Tuesday, May 18, 2010

Kindle media converter Windows script

Check this post out for a Windows batch script to convert images into PDFs optimized for the Amazon Kindle e-reader.




So a while back I got an Amazon Kindle as a birthday gift from my brother-in-law (many thanks Junior!).



Coincidentally, I also got from my lovely wife a book with 20 years of Dilbert - that's funny, even though I read it for years I had no idea there were 20 years of Dilbert! The book, which is pretty huge by the way, thankfully came with a CD with images of all its pages.

Needless to say what happened, right? Since Kindle's light weight makes it much more comfortable to read than the book I wanted to find a good way to put all the images there.

Amazon did include support in the Kindle for photo-albums, or folders with image files (see detailed step by step here). This mechanism works well for photos but not so well when there are a proper sequence of images - for some reason it frequently presented some random page instead of the next page. Also, since the images weren't sized specifically for the Kindle it had to resize it on the fly (the Kindle isn't exactly a speed daemon to handle anything other than text books) and the images were using more space with resolution and colors its grayscale screen just isn't able to reproduce.

Then few months back I put together a Windows batch script to improve on that. I decided to share it, perhaps it might be useful for other e-reader users, or someone who wants to learn from a working script on how to use this amazing open source image processing tool ImageMagick. The script uses Windows and ImageMagick commands to process these 3 steps:

1. Iterate through all sub-folders for images (GIF, PNG, JPG and BMP) and sort them alphabetically by path and file names

This script can correctly handle directory hierarchies like:
.\volume1\image1.png
.\volume1\image2.gif
.\vol2\img1.gif
.\v3\img1l.gif
.\v3\img1r.gif
etc

2. Convert all images from their original format to GIF, resizing it to 600x800 with 16 shades of gray for optimal Kindle memory use.

If you have a different e-reader you can still use this mechanism with some minor modifications to resolution and image depth - keep reading for more info

3. Generate a PDF file with all processed images - this step ensures Kindle will follow the proper page sequence.

Please note that this isn't a super efficient solution or script, and I am sure some Windows batch file genius can point how to better implement some of these functions. I actually learned quite a bit about Windows batch scripts while I was implementing it (and especially how bad Windows scripting is compared to Unix shell scripting).

Installation

1. ImageMagick
ImageMagick is a set of image commandline-based manipulation tools.

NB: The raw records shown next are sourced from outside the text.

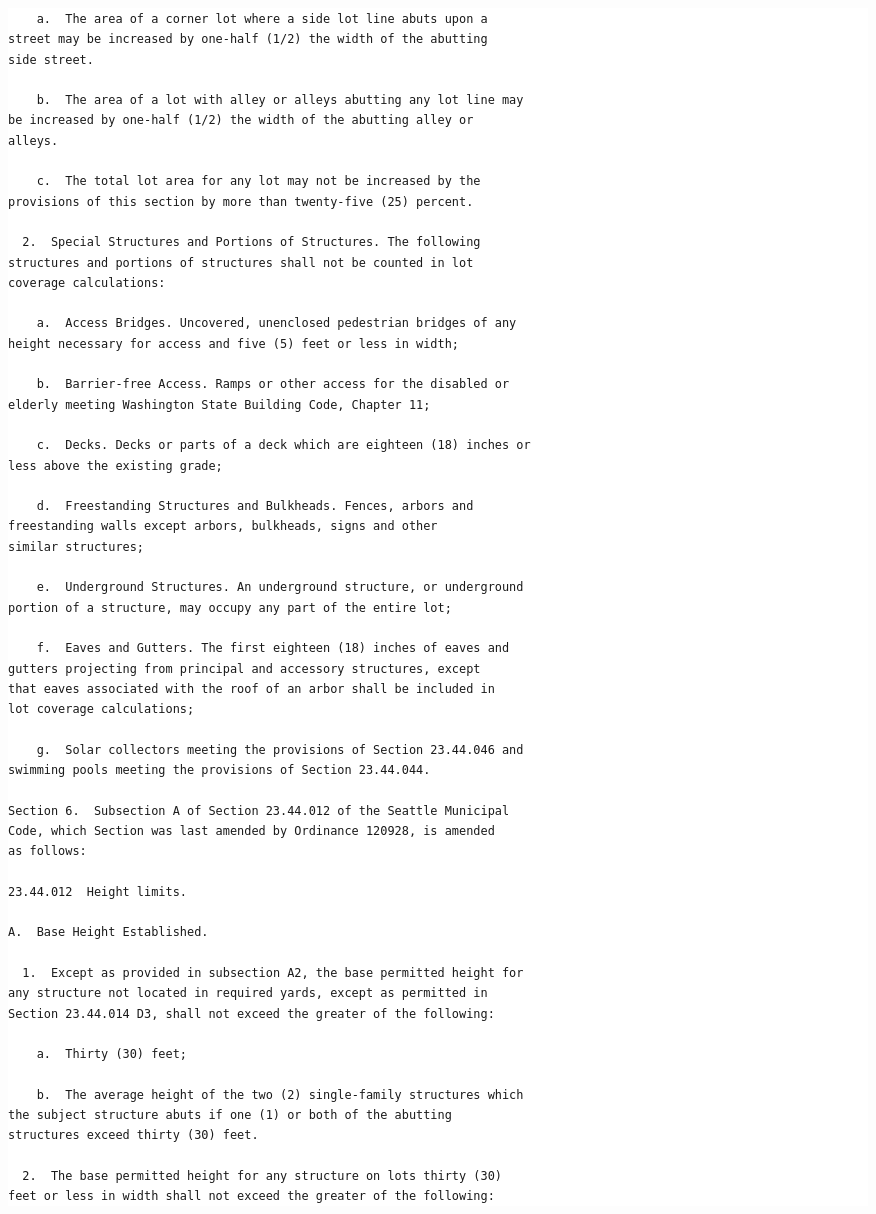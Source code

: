         a.  The area of a corner lot where a side lot line abuts upon a  
    street may be increased by one-half (1/2) the width of the abutting  
    side street.  
  
        b.  The area of a lot with alley or alleys abutting any lot line may  
    be increased by one-half (1/2) the width of the abutting alley or  
    alleys.  
  
        c.  The total lot area for any lot may not be increased by the  
    provisions of this section by more than twenty-five (25) percent.  
  
      2.  Special Structures and Portions of Structures. The following  
    structures and portions of structures shall not be counted in lot  
    coverage calculations:  
  
        a.  Access Bridges. Uncovered, unenclosed pedestrian bridges of any  
    height necessary for access and five (5) feet or less in width;  
  
        b.  Barrier-free Access. Ramps or other access for the disabled or  
    elderly meeting Washington State Building Code, Chapter 11;  
  
        c.  Decks. Decks or parts of a deck which are eighteen (18) inches or  
    less above the existing grade;  
  
        d.  Freestanding Structures and Bulkheads. Fences, arbors and  
    freestanding walls except arbors, bulkheads, signs and other  
    similar structures;  
  
        e.  Underground Structures. An underground structure, or underground  
    portion of a structure, may occupy any part of the entire lot;  
  
        f.  Eaves and Gutters. The first eighteen (18) inches of eaves and  
    gutters projecting from principal and accessory structures, except  
    that eaves associated with the roof of an arbor shall be included in  
    lot coverage calculations;  
  
        g.  Solar collectors meeting the provisions of Section 23.44.046 and  
    swimming pools meeting the provisions of Section 23.44.044.  
  
    Section 6.  Subsection A of Section 23.44.012 of the Seattle Municipal  
    Code, which Section was last amended by Ordinance 120928, is amended  
    as follows:  
  
    23.44.012  Height limits.  
  
    A.  Base Height Established.  
  
      1.  Except as provided in subsection A2, the base permitted height for  
    any structure not located in required yards, except as permitted in  
    Section 23.44.014 D3, shall not exceed the greater of the following:  
  
        a.  Thirty (30) feet;  
  
        b.  The average height of the two (2) single-family structures which  
    the subject structure abuts if one (1) or both of the abutting  
    structures exceed thirty (30) feet.  
  
      2.  The base permitted height for any structure on lots thirty (30)  
    feet or less in width shall not exceed the greater of the following:  
  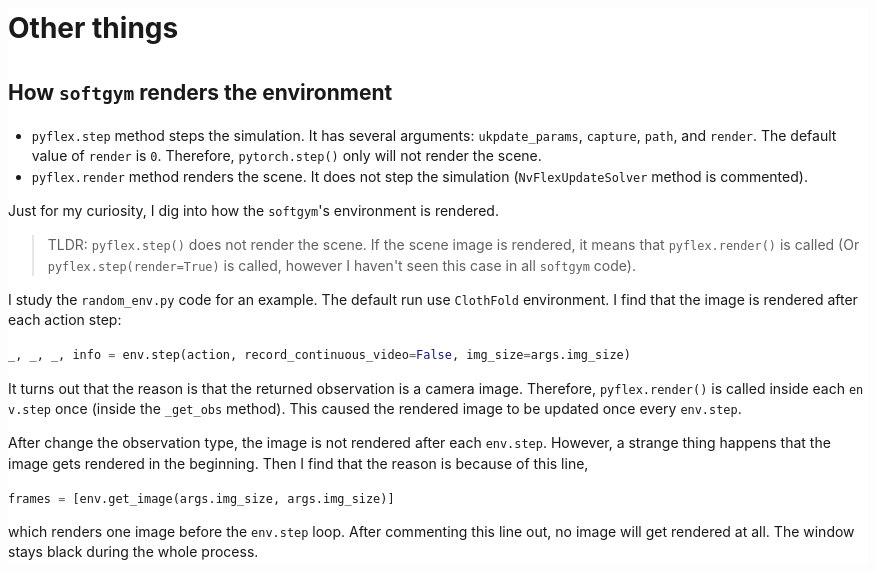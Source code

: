 # Other things
## How `softgym` renders the environment
- `pyflex.step` method steps the simulation. It has several arguments: `ukpdate_params`, `capture`, `path`, and `render`. The default value of `render` is `0`. Therefore, `pytorch.step()` only will not render the scene. 
- `pyflex.render` method renders the scene. It does not step the simulation (`NvFlexUpdateSolver` method is commented).

Just for my curiosity, I dig into how the `softgym`'s environment is rendered. 

> TLDR: `pyflex.step()` does not render the scene. If the scene image is rendered, it means that `pyflex.render()` is called (Or `pyflex.step(render=True)` is called, however I haven't seen this case in all `softgym` code).

I study the `random_env.py` code for an example. The default run use `ClothFold` environment. I find that the image is rendered after each action step:
```python
_, _, _, info = env.step(action, record_continuous_video=False, img_size=args.img_size)
```
It turns out that the reason is that the returned observation is a camera image. Therefore, `pyflex.render()` is called inside each `env.step` once (inside the `_get_obs` method). This caused the rendered image to be updated once every `env.step`.

After change the observation type, the image is not rendered after each `env.step`. However, a strange thing happens that the image gets rendered in the beginning. Then I find that the reason is because of this line,
```python
frames = [env.get_image(args.img_size, args.img_size)]
```
which renders one image before the `env.step` loop.
After commenting this line out, no image will get rendered at all. The window stays black during the whole process.


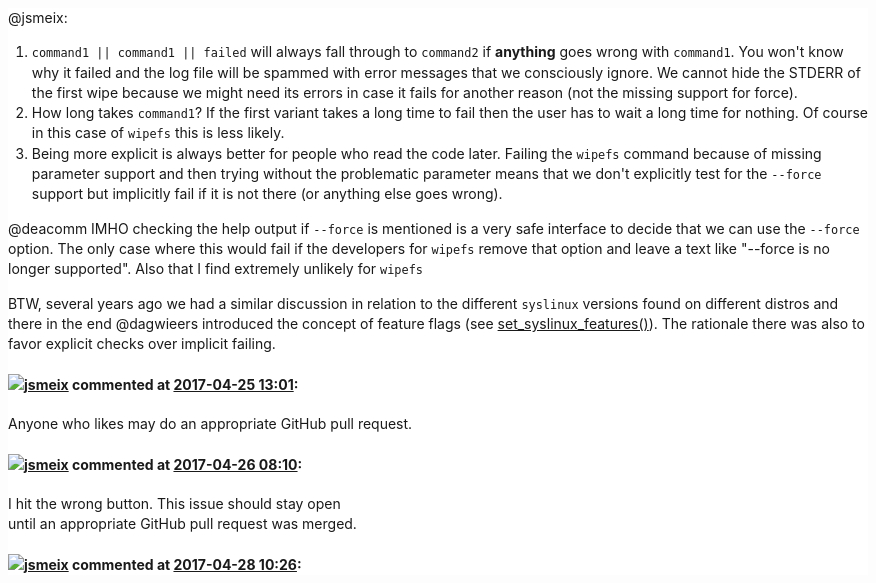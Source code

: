 @jsmeix:

1.  `command1 || command1 || failed` will always fall through to
    `command2` if **anything** goes wrong with `command1`. You won't
    know why it failed and the log file will be spammed with error
    messages that we consciously ignore. We cannot hide the STDERR of
    the first wipe because we might need its errors in case it fails for
    another reason (not the missing support for force).
2.  How long takes `command1`? If the first variant takes a long time to
    fail then the user has to wait a long time for nothing. Of course in
    this case of `wipefs` this is less likely.
3.  Being more explicit is always better for people who read the code
    later. Failing the `wipefs` command because of missing parameter
    support and then trying without the problematic parameter means that
    we don't explicitly test for the `--force` support but implicitly
    fail if it is not there (or anything else goes wrong).

@deacomm IMHO checking the help output if `--force` is mentioned is a
very safe interface to decide that we can use the `--force` option. The
only case where this would fail if the developers for `wipefs` remove
that option and leave a text like "--force is no longer supported". Also
that I find extremely unlikely for `wipefs`

BTW, several years ago we had a similar discussion in relation to the
different `syslinux` versions found on different distros and there in
the end @dagwieers introduced the concept of feature flags (see
[set\_syslinux\_features()](https://github.com/rear/rear/blob/master/usr/share/rear/lib/bootloader-functions.sh#L91)).
The rationale there was also to favor explicit checks over implicit
failing.

#### <img src="https://avatars.githubusercontent.com/u/1788608?u=925fc54e2ce01551392622446ece427f51e2f0ce&v=4" width="50">[jsmeix](https://github.com/jsmeix) commented at [2017-04-25 13:01](https://github.com/rear/rear/issues/1327#issuecomment-297022365):

Anyone who likes may do an appropriate GitHub pull request.

#### <img src="https://avatars.githubusercontent.com/u/1788608?u=925fc54e2ce01551392622446ece427f51e2f0ce&v=4" width="50">[jsmeix](https://github.com/jsmeix) commented at [2017-04-26 08:10](https://github.com/rear/rear/issues/1327#issuecomment-297282457):

I hit the wrong button. This issue should stay open  
until an appropriate GitHub pull request was merged.

#### <img src="https://avatars.githubusercontent.com/u/1788608?u=925fc54e2ce01551392622446ece427f51e2f0ce&v=4" width="50">[jsmeix](https://github.com/jsmeix) commented at [2017-04-28 10:26](https://github.com/rear/rear/issues/1327#issuecomment-297964501):

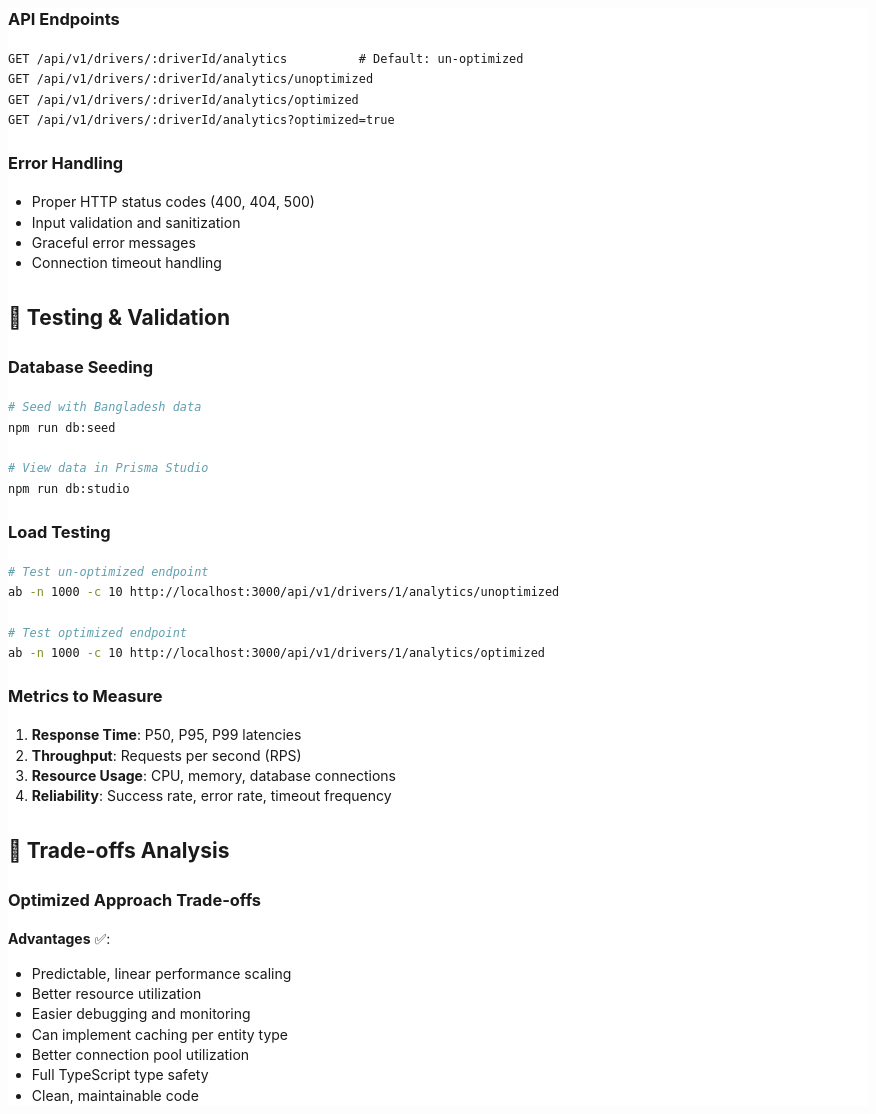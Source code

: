 ### API Endpoints
```
GET /api/v1/drivers/:driverId/analytics          # Default: un-optimized
GET /api/v1/drivers/:driverId/analytics/unoptimized
GET /api/v1/drivers/:driverId/analytics/optimized
GET /api/v1/drivers/:driverId/analytics?optimized=true
```

### Error Handling
- Proper HTTP status codes (400, 404, 500)
- Input validation and sanitization
- Graceful error messages
- Connection timeout handling

## 🧪 Testing & Validation

### Database Seeding
```bash
# Seed with Bangladesh data
npm run db:seed

# View data in Prisma Studio
npm run db:studio
```

### Load Testing
```bash
# Test un-optimized endpoint
ab -n 1000 -c 10 http://localhost:3000/api/v1/drivers/1/analytics/unoptimized

# Test optimized endpoint
ab -n 1000 -c 10 http://localhost:3000/api/v1/drivers/1/analytics/optimized
```

### Metrics to Measure
1. **Response Time**: P50, P95, P99 latencies
2. **Throughput**: Requests per second (RPS)
3. **Resource Usage**: CPU, memory, database connections
4. **Reliability**: Success rate, error rate, timeout frequency

## 🎯 Trade-offs Analysis

### Optimized Approach Trade-offs

**Advantages** ✅:
- Predictable, linear performance scaling
- Better resource utilization
- Easier debugging and monitoring
- Can implement caching per entity type
- Better connection pool utilization
- Full TypeScript type safety
- Clean, maintainable code
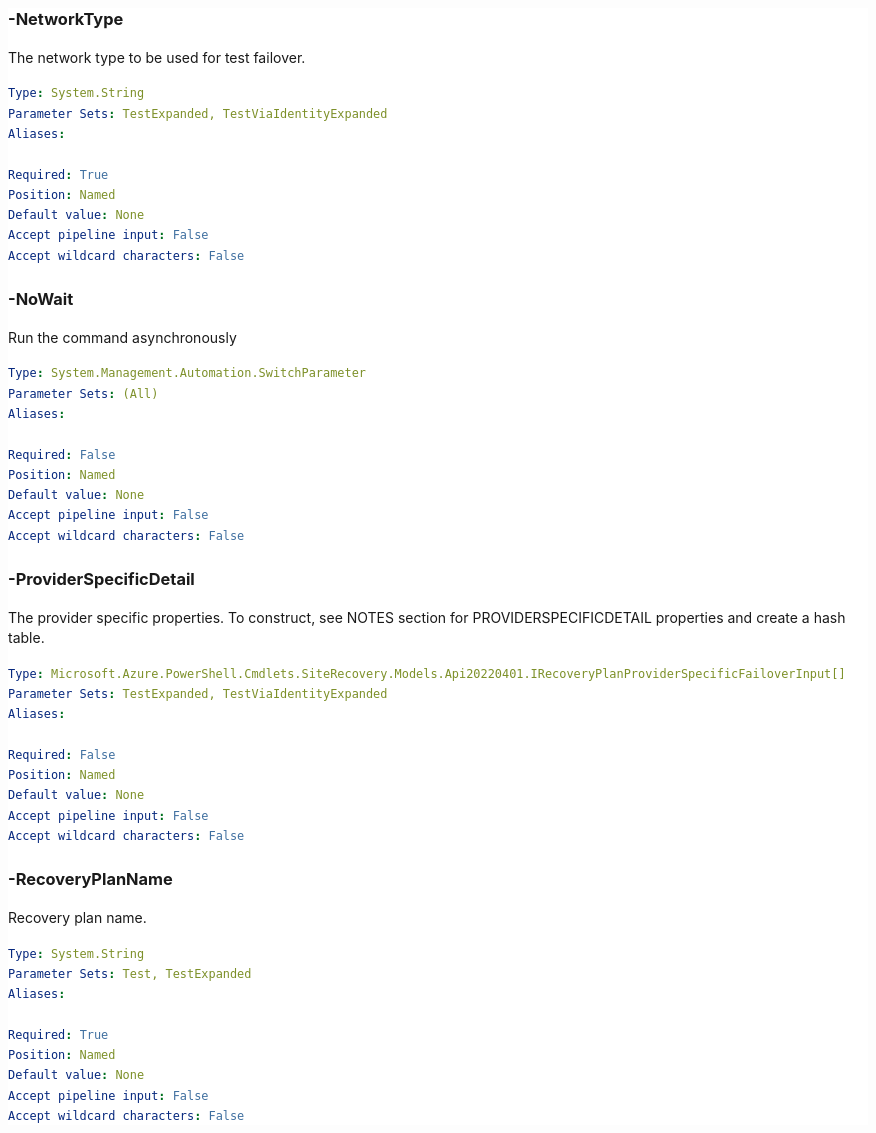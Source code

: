 ### -NetworkType
The network type to be used for test failover.

```yaml
Type: System.String
Parameter Sets: TestExpanded, TestViaIdentityExpanded
Aliases:

Required: True
Position: Named
Default value: None
Accept pipeline input: False
Accept wildcard characters: False
```

### -NoWait
Run the command asynchronously

```yaml
Type: System.Management.Automation.SwitchParameter
Parameter Sets: (All)
Aliases:

Required: False
Position: Named
Default value: None
Accept pipeline input: False
Accept wildcard characters: False
```

### -ProviderSpecificDetail
The provider specific properties.
To construct, see NOTES section for PROVIDERSPECIFICDETAIL properties and create a hash table.

```yaml
Type: Microsoft.Azure.PowerShell.Cmdlets.SiteRecovery.Models.Api20220401.IRecoveryPlanProviderSpecificFailoverInput[]
Parameter Sets: TestExpanded, TestViaIdentityExpanded
Aliases:

Required: False
Position: Named
Default value: None
Accept pipeline input: False
Accept wildcard characters: False
```

### -RecoveryPlanName
Recovery plan name.

```yaml
Type: System.String
Parameter Sets: Test, TestExpanded
Aliases:

Required: True
Position: Named
Default value: None
Accept pipeline input: False
Accept wildcard characters: False
```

You can download the latest stable build here: http://www.imagemagick.org/script/download.php

Following their recommendation I downloaded ImageMagick-6.6.1-10-Q16-windows-dll.exe. You should use the latest stable version available on their website. During the installation there is a checkbox labeled "Add application directory to your system path" - make sure this is checked (default value). This is how the converter batch script will be able to use ImageMagick. I installed without changing any options, just Next / Next / Finish.

2. Ghostscript
Ghostscript is a PDF manipulation tool. You can download the latest stable build here: http://pages.cs.wisc.edu/~ghost/

Since we are using Windows we don't need to download the sources (the first set of files in the download page) - just scroll down and download one of the 2 Windows binary builds (32 or 64bit).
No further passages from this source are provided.